Allegro vivace – Andante – Scherzo – Andantino – Allegro giusto

 

       En 1816, le jeune Schubert de 19 ans met en musique le poème «Die Forelle» de l’organiste Christian Daniel Schubart (1739-1791). La popularité de ce lied lui inspira trois ans plus tard la composition d’un quintette pour piano, violon, alto, violoncelle et contrebasse dont un mouvement (le 4e) est un thème et variations sur l’air de «La Truite».
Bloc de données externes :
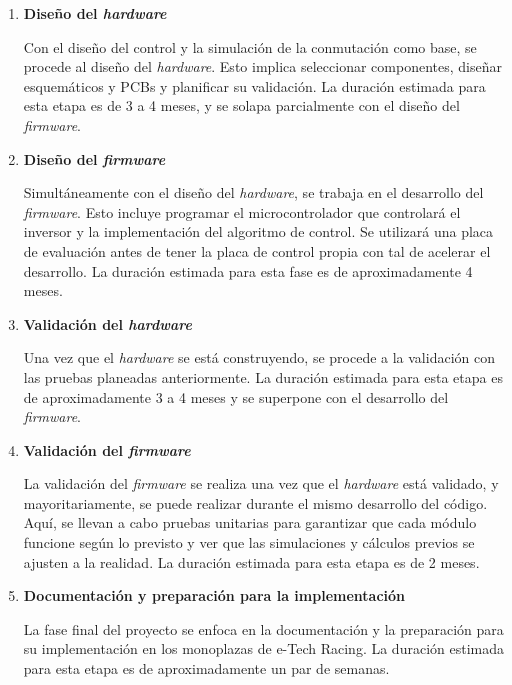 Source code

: \begin{enumerate}
\item \textbf{Diseño del \textit{hardware}}

Con el diseño del control y la simulación de la conmutación como base, se procede al diseño del \textit{hardware}. Esto implica seleccionar componentes, diseñar esquemáticos y PCBs y planificar su validación. La duración estimada para esta etapa es de 3 a 4 meses, y se solapa parcialmente con el diseño del \textit{firmware}.

\item \textbf{Diseño del \textit{firmware}}

Simultáneamente con el diseño del \textit{hardware}, se trabaja en el desarrollo del \textit{firmware}. Esto incluye programar el microcontrolador que controlará el inversor y la implementación del algoritmo de control. Se utilizará una placa de evaluación antes de tener la placa de control propia con tal de acelerar el desarrollo. La duración estimada para esta fase es de aproximadamente 4 meses.

\item \textbf{Validación del \textit{hardware}}

Una vez que el \textit{hardware} se está construyendo, se procede a la validación con las pruebas planeadas anteriormente. La duración estimada para esta etapa es de aproximadamente 3 a 4 meses y se superpone con el desarrollo del \textit{firmware}.

\item \textbf{Validación del \textit{firmware}}

La validación del \textit{firmware} se realiza una vez que el \textit{hardware} está validado, y mayoritariamente, se puede realizar durante el mismo desarrollo del código. Aquí, se llevan a cabo pruebas unitarias para garantizar que cada módulo funcione según lo previsto y ver que las simulaciones y cálculos previos se ajusten a la realidad. La duración estimada para esta etapa es de 2 meses.

\item \textbf{Documentación y preparación para la implementación}

La fase final del proyecto se enfoca en la documentación y la preparación para su implementación en los monoplazas de e-Tech Racing. La duración estimada para esta etapa es de aproximadamente un par de semanas. 

\end{enumerate}

\newpage

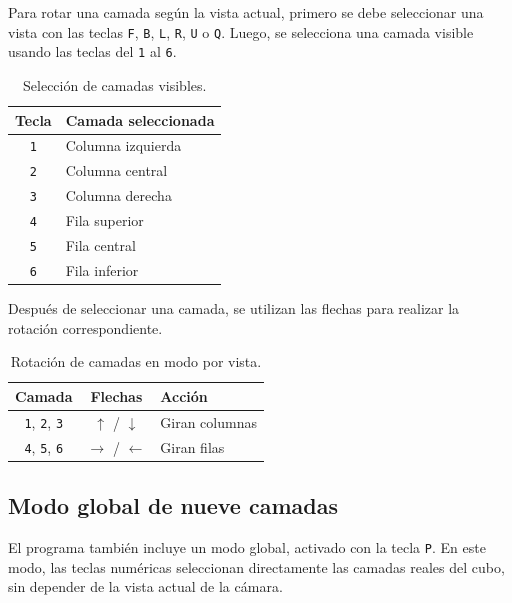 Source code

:\documentclass[12pt,a4paper]{article}
\begin{document}
Para rotar una camada según la vista actual, primero se debe seleccionar una vista con las teclas \texttt{F}, \texttt{B}, \texttt{L}, \texttt{R}, \texttt{U} o \texttt{Q}. 
Luego, se selecciona una camada visible usando las teclas del \texttt{1} al \texttt{6}.

\begin{table}[H]
\centering
\begin{tabular}{|c|l|}
\hline
\textbf{Tecla} & \textbf{Camada seleccionada} \\ \hline
\texttt{1} & Columna izquierda \\ \hline
\texttt{2} & Columna central \\ \hline
\texttt{3} & Columna derecha \\ \hline
\texttt{4} & Fila superior \\ \hline
\texttt{5} & Fila central \\ \hline
\texttt{6} & Fila inferior \\ \hline
\end{tabular}
\caption{Selección de camadas visibles.}
\end{table}

Después de seleccionar una camada, se utilizan las flechas para realizar la rotación correspondiente.

\begin{table}[H]
\centering
\begin{tabular}{|c|c|l|}
\hline
\textbf{Camada} & \textbf{Flechas} & \textbf{Acción} \\ \hline
\texttt{1}, \texttt{2}, \texttt{3} & $\uparrow$ / $\downarrow$ & Giran columnas \\ \hline
\texttt{4}, \texttt{5}, \texttt{6} & $\rightarrow$ / $\leftarrow$ & Giran filas \\ \hline
\end{tabular}
\caption{Rotación de camadas en modo por vista.}
\end{table}

\subsection{Modo global de nueve camadas}

El programa también incluye un modo global, activado con la tecla \texttt{P}. 
En este modo, las teclas numéricas seleccionan directamente las camadas reales del cubo, sin depender de la vista actual de la cámara.
\end{document}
La présence de la contrebasse, plutôt inhabituelle, semble se justifier par le rôle extrêmement mélodique qu’il voulait conférer au violoncelle (le commanditaire de l’œuvre devait justement être le violoncelliste), nécessitant alors une réelle partie de basse. L’œuvre, bien que comportant des passages d’une beauté exceptionnelle, n’a aucune prétention particulière: «C’était de la musique pour amateurs en vacances, et [Schubert] n’était pas préparé à montrer sa science en pareille occasion» (J.A.Westrup).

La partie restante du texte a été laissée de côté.